What starts out as a fairly straightforward story of a man seeking the truth at the risk of personal and professional ruin becomes something knottier and more chaotic as Stock’s crusade continues to spin out of control. Everyone has their own interests at heart, from Walter’s hope of some juicy journalistic material to elevate his paper’s credentials to Stock’s own seeming desire for glory (not to mention some personal views that border on Eugenics — something Ibsen himself supported). The play takes a rather abrupt turn at the start of Act 2, when the action moves from A Red Orchid’s space to an empty storefront down the street for a calamitous town council meeting. From this point on, we’re left on even shakier ground, with Stock muddling his own heroism. By the play’s end, it’s not even really about the school and its lead poisoning anymore, but rather about the way that even well-intentioned people can fall prey to their own selfish devices. In other words, it’s not a particularly uplifting tale, but one that’s sadly more true to life.

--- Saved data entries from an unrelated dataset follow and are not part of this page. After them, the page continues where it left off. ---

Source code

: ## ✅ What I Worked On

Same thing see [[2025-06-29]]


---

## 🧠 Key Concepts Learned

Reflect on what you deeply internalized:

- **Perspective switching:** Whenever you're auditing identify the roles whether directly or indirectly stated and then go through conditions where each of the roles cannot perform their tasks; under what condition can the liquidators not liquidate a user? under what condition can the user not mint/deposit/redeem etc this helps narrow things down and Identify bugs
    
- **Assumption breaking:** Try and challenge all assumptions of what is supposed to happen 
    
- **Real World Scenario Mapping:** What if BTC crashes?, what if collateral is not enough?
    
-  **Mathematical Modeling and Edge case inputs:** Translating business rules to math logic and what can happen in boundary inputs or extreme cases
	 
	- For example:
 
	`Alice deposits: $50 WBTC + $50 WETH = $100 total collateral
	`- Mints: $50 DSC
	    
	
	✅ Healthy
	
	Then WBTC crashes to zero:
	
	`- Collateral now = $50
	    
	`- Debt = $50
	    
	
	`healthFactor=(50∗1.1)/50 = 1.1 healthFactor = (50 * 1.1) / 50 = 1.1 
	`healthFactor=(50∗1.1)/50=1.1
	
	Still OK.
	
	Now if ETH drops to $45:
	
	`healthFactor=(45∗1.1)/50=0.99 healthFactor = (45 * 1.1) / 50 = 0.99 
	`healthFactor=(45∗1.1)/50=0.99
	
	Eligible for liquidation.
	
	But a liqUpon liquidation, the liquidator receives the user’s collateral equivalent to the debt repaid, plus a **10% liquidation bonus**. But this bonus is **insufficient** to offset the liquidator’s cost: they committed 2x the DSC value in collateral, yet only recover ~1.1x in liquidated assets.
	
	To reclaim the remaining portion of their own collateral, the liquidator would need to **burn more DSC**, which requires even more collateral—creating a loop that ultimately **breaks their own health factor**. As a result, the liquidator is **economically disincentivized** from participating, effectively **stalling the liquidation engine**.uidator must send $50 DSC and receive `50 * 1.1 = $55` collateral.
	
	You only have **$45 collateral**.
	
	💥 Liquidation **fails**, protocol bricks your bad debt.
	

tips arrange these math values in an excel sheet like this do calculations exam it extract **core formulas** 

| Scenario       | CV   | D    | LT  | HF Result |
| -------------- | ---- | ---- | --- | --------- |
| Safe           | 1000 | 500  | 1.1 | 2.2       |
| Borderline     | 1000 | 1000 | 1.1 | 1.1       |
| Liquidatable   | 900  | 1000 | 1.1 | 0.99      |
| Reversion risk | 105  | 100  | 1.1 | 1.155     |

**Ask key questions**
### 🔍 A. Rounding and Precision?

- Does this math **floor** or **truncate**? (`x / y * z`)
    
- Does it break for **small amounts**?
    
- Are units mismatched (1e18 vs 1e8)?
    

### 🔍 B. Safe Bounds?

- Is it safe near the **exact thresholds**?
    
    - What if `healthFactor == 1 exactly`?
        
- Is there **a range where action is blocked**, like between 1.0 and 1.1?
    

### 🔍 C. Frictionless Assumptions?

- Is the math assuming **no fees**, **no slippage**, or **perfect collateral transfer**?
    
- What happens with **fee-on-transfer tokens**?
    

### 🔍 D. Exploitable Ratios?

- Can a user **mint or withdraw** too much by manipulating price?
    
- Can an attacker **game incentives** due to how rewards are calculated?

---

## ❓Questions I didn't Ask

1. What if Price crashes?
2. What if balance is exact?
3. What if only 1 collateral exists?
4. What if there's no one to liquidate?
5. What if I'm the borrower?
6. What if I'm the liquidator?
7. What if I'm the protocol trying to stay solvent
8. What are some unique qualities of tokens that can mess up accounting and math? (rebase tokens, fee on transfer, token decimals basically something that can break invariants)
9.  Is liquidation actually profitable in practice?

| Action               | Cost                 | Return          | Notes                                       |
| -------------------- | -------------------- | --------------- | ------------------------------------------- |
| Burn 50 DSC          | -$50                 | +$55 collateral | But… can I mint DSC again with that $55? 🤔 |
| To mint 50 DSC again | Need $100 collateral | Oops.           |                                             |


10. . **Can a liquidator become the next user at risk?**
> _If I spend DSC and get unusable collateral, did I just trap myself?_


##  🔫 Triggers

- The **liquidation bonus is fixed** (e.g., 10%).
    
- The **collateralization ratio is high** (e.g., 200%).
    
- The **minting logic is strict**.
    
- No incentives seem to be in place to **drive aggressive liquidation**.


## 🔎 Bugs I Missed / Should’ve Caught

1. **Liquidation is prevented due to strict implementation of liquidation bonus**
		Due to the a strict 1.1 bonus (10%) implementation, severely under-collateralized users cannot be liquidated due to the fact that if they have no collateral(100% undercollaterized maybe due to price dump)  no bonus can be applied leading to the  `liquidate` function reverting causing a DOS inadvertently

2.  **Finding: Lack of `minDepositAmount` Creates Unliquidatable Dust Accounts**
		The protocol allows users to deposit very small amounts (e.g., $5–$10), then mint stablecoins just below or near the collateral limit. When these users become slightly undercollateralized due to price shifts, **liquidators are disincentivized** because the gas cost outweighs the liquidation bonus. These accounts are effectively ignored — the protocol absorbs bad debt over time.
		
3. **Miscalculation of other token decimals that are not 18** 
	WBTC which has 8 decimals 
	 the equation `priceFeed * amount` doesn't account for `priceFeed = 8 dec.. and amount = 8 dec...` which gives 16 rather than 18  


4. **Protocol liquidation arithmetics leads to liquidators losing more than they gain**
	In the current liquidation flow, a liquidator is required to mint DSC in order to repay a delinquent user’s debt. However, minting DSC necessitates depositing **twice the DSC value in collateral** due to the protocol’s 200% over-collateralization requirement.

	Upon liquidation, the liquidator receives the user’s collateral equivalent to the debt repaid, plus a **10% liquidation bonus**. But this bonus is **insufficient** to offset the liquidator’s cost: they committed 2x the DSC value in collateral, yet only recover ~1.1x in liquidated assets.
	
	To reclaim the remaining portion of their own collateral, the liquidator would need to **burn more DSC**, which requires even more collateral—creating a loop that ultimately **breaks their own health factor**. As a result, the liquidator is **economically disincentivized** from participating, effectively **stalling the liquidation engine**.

My initial response at the end of TRAITOR was exasperation, confusion, and frustration at the route the play had taken, but after more reflection, I realize this could very well have been Neveu’s intention. The play seems to lose its initial thread completely as it goes along, with the very issue that kicked it off seeming to become less important than how everyone stands to lose or gain from the truth getting out. The most obvious real-world analog to all this would have to be Flint, Michigan, whose own troubles with severe lead contamination were a cause célèbre for a few months before fading out of the national consciousness. Meanwhile, residents of Flint, especially in its poorer areas, still live without clean water to this day, and the true health risks can’t really be measured for years, if not generations to come. The play’s disturbing final moment is a painful reminder of the fact that, underneath all the grandstanding, backstabbing, double-dealing, and speechifying, a lot of kids are irreparably damaged for life. TRAITOR lets that fact get muddled somewhere among all the back-and-forth, which is a shame, because it’s really the only truth that anyone knows for sure.